#### [TASK PROMPT]
Everything from the opening line of the listing below to the line that has "create service principals", inclusive, should be returned exactly, except the pictures.

#### [DATASET RECORDS]
====================
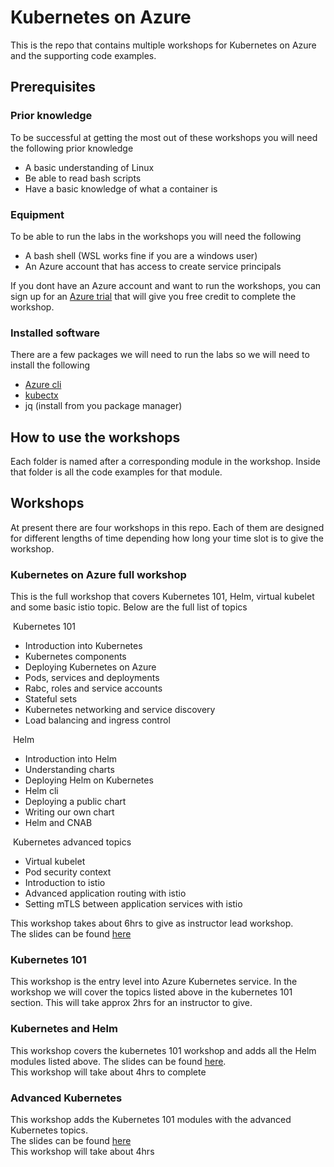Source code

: # Kubernetes on Azure

This is the repo that contains multiple workshops for Kubernetes on Azure and the supporting code examples.

## Prerequisites

### Prior knowledge 
To be successful at getting the most out of these workshops you will need the following prior knowledge

* A basic understanding of Linux
* Be able to read bash scripts
* Have a basic knowledge of what a container is 

### Equipment
To be able to run the labs in the workshops you will need the following 

* A bash shell (WSL works fine if you are a windows user)
* An Azure account that has access to create service principals

If you dont have an Azure account and want to run the workshops, you can sign up for an [Azure trial](https://azure.microsoft.com/en-us/offers/ms-azr-0044p/?WT.mc_id=aksworkshop-github-sccoulto) that will give you free credit to complete the workshop.

### Installed software
There are a few packages we will need to run the labs so we will need to install the following

* [Azure cli](https://docs.microsoft.com/cli/azure/install-azure-cli?view=azure-cli-latest&?WT.mc_id=aksworkshop-github-sccoulto)
* [kubectx](https://github.com/ahmetb/kubectx)
* jq (install from you package manager) 

## How to use the workshops
Each folder is named after a corresponding module in the workshop. Inside that folder is all the code examples for that module.

## Workshops 

At present there are four workshops in this repo. Each of them are designed for different lengths of time depending how long your time slot is to give the workshop.

### Kubernetes on Azure full workshop
This is the full workshop that covers Kubernetes 101, Helm, virtual kubelet and some basic istio topic. Below are the full list of topics

 Kubernetes 101​
 
* Introduction into Kubernetes​
* Kubernetes components ​
* Deploying Kubernetes on Azure​
* Pods, services and deployments​
* Rabc, roles and service accounts ​
* Stateful sets​
* Kubernetes networking and service discovery​
* Load balancing and ingress control

 Helm​

* Introduction into Helm​
* Understanding charts​
* Deploying Helm on Kubernetes​
* Helm cli​
* Deploying a public chart​
* Writing our own chart​
* Helm and CNAB

 Kubernetes advanced topics​

* Virtual kubelet ​
* Pod security context ​
* Introduction to istio​
* Advanced application routing with istio​
* Setting mTLS between application services with istio 

This workshop takes about 6hrs to give as instructor lead workshop.  
The slides can be found [here](slides/full-workshop/Kubernetes-on-Azure.pdf)  


### Kubernetes 101
This workshop is the entry level into Azure Kubernetes service. In the workshop we will cover the topics listed above in the kubernetes 101 section. This will take approx 2hrs for an instructor to give.  

### Kubernetes and Helm 
This workshop covers the kubernetes 101 workshop and adds all the Helm modules listed above. 
The slides can be found [here](slides/kubernetes-helm/Kubernetes-helm.pdf).  
This workshop will take about 4hrs to complete  

### Advanced Kubernetes
This workshop adds the Kubernetes 101 modules with the advanced Kubernetes topics.  
The slides can be found [here](slides/kubernetes-advance/kubernetes-advanced.pdf)  
This workshop will take about 4hrs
====================
#### [SOLUTION TO THE PROBLEM]
Source code

: # Kubernetes on Azure

This is the repo that contains multiple workshops for Kubernetes on Azure and the supporting code examples.

## Prerequisites

### Prior knowledge 
To be successful at getting the most out of these workshops you will need the following prior knowledge

* A basic understanding of Linux
* Be able to read bash scripts
* Have a basic knowledge of what a container is 

### Equipment
To be able to run the labs in the workshops you will need the following 

* A bash shell (WSL works fine if you are a windows user)
* An Azure account that has access to create service principals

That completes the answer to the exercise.